“You Shall Not Bear False Witness Against Your Neighbor” (Exodus 20:16)
The ninth commandment honors the right to one’s own reputation. It finds pointed application in legal proceedings where what people say depicts reality and determines the course of lives. Judicial decisions and other legal processes wield great power. Manipulating them undercuts the ethical fabric of society and thus constitutes a very serious offense. Walter Brueggemann says this commandment recognizes “that community life is not possible unless there is an arena in which there is public confidence that social reality will be reliably described and reported.”

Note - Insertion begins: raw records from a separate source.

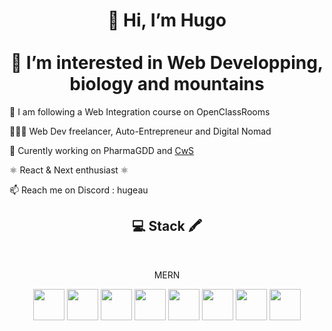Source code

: <h1 align="center"> 👋 Hi, I’m Hugo <br><br> 👀 I’m interested in Web Developping, biology and mountains</h1>
<p>🌱 I am following a Web Integration course on OpenClassRooms</p>
<p>👨🏻‍💻 Web Dev freelancer, Auto-Entrepreneur and Digital Nomad</p>
<p>💼 Curently working on PharmaGDD and <a href="https://www.chesnelwebstudio.fr" font-family="Brittany Signature">CwS</a></p>
<p>⚛️ React & Next enthusiast ⚛️
<p>📫 Reach me on Discord : hugeau</p>
<h2 align="center">💻 Stack 🖍️</h2>
<br/>
<div align="center">
  <p>MERN</p>
  <img src="https://cdn-icons-png.flaticon.com/512/732/732212.png" height="50px">
  <img src="https://upload.wikimedia.org/wikipedia/commons/thumb/9/96/Sass_Logo_Color.svg/1280px-Sass_Logo_Color.svg.png" height="50px">
  <img src="https://upload.wikimedia.org/wikipedia/commons/thumb/6/6a/JavaScript-logo.png/768px-JavaScript-logo.png" height="50px">
  <img src="https://cdn.freebiesupply.com/logos/large/2x/react-1-logo-png-transparent.png" height="50px">
  <img src="https://miro.medium.com/v2/resize:fit:1258/1*okiCUvTUJLtOqJv1dMzwpA.png" height="50px">
  <img src="https://upload.vectorlogo.zone/logos/expressjs/images/a1b5cb1f-dae7-4971-ab5b-68efce751b0f.svg" height="50px">
  <img src="https://upload.wikimedia.org/wikipedia/commons/thumb/d/d9/Node.js_logo.svg/2560px-Node.js_logo.svg.png" height="50px">
  <img src="https://companieslogo.com/img/orig/MDB_BIG.D-96d632a9.png?t=1648915248" height="50px">
</div>
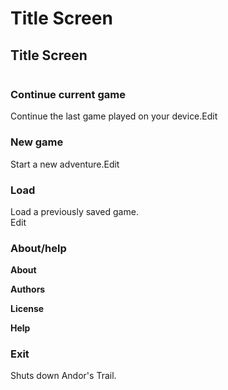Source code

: # Title Screen

## Title Screen

<div align="left"><img src=".gitbook/assets/title.webp" alt=""></div>

### Continue current game <a href="#continue_current_game" id="continue_current_game"></a>

Continue the last game played on your device.Edit

### New game <a href="#new_game" id="new_game"></a>

Start a new adventure.Edit

### Load <a href="#load" id="load"></a>

Load a previously saved game.\
Edit

### About/help

**About**

**Authors**

**License**

**Help**

### Exit <a href="#exit" id="exit"></a>

Shuts down Andor's Trail.
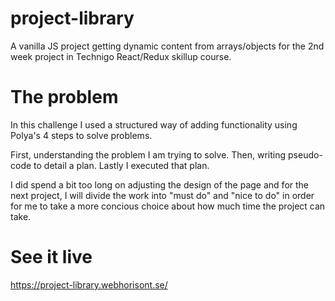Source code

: # project-library

A vanilla JS project getting dynamic content from arrays/objects for the 2nd week project in Technigo React/Redux skillup course.

# The problem

In this challenge I used a structured way of adding functionality using Polya's 4 steps to solve problems.

First, understanding the problem I am trying to solve. Then, writing pseudo-code to detail a plan. Lastly I executed that plan.

I did spend a bit too long on adjusting the design of the page and for the next project, I will divide the work into "must do" and "nice to do" in order for me to take a more concious choice about how much time the project can take.

# See it live

https://project-library.webhorisont.se/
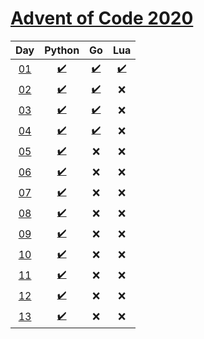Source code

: # [Advent of Code 2020](https://adventofcode.com/2020/)

|     Day     |                 Python                  |                  Go                   |                 Lua                  |
| :---------: | :-------------------------------------: | :-----------------------------------: | :----------------------------------: |
| [01][day01] | [:heavy_check_mark:](python/day1/p.py)  |  [:heavy_check_mark:](go/day1/f.go)   | [:heavy_check_mark:](lua/day1/a.lua) |
| [02][day02] | [:heavy_check_mark:](python/day2/o.py)  | [:heavy_check_mark:](go/day2/main.go) |                 :x:                  |
| [03][day03] | [:heavy_check_mark:](python/day3/p.py)  | [:heavy_check_mark:](go/day3/main.go) |                 :x:                  |
| [04][day04] | [:heavy_check_mark:](python/day4/p.py)  | [:heavy_check_mark:](go/day4/main.go) |                 :x:                  |
| [05][day05] | [:heavy_check_mark:](python/day5/p.py)  |                  :x:                  |                 :x:                  |
| [06][day06] | [:heavy_check_mark:](python/day6/p.py)  |                  :x:                  |                 :x:                  |
| [07][day07] | [:heavy_check_mark:](python/day7/p.py)  |                  :x:                  |                 :x:                  |
| [08][day08] | [:heavy_check_mark:](python/day8/p.py)  |                  :x:                  |                 :x:                  |
| [09][day09] | [:heavy_check_mark:](python/day9/p.py)  |                  :x:                  |                 :x:                  |
| [10][day10] | [:heavy_check_mark:](python/day10/p.py) |                  :x:                  |                 :x:                  |
| [11][day11] | [:heavy_check_mark:](python/day11/p.py) |                  :x:                  |                 :x:                  |
| [12][day12] | [:heavy_check_mark:](python/day12/p.py) |                  :x:                  |                 :x:                  |
| [13][day13] | [:heavy_check_mark:](python/day13/p.py) |                  :x:                  |                 :x:                  |

[day01]: https://adventofcode.com/2020/day/1
[day02]: https://adventofcode.com/2020/day/2
[day03]: https://adventofcode.com/2020/day/3
[day04]: https://adventofcode.com/2020/day/4
[day05]: https://adventofcode.com/2020/day/5
[day06]: https://adventofcode.com/2020/day/6
[day07]: https://adventofcode.com/2020/day/7
[day08]: https://adventofcode.com/2020/day/8
[day09]: https://adventofcode.com/2020/day/9
[day10]: https://adventofcode.com/2020/day/10
[day11]: https://adventofcode.com/2020/day/11
[day12]: https://adventofcode.com/2020/day/12
[day13]: https://adventofcode.com/2020/day/13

Although stated in courtroom language, the ninth commandment also applies to a broad range of situations that touch practically every aspect of life. We should never say or do anything that misrepresents someone else. Brueggemann again provides insight:
Politicians seek to destroy one another in negative campaigning; gossip columnists feed off calumny; and in Christian living rooms, reputations are tarnished or destroyed over cups of coffee served in fine china with dessert. These de facto courtrooms are conducted without due process of law. Accusations are made; hearsay allowed; slander, perjury, and libelous comments uttered without objection. No evidence, no defense. As Christians, we must refuse to participate in or to tolerate any conversation in which a person is being defamed or accused without the person being there to defend himself. It is wrong to pass along hearsay in any form, even as prayer requests or pastoral concerns. More than merely not participating, it is up to Christians to stop rumors and those who spread them in their tracks.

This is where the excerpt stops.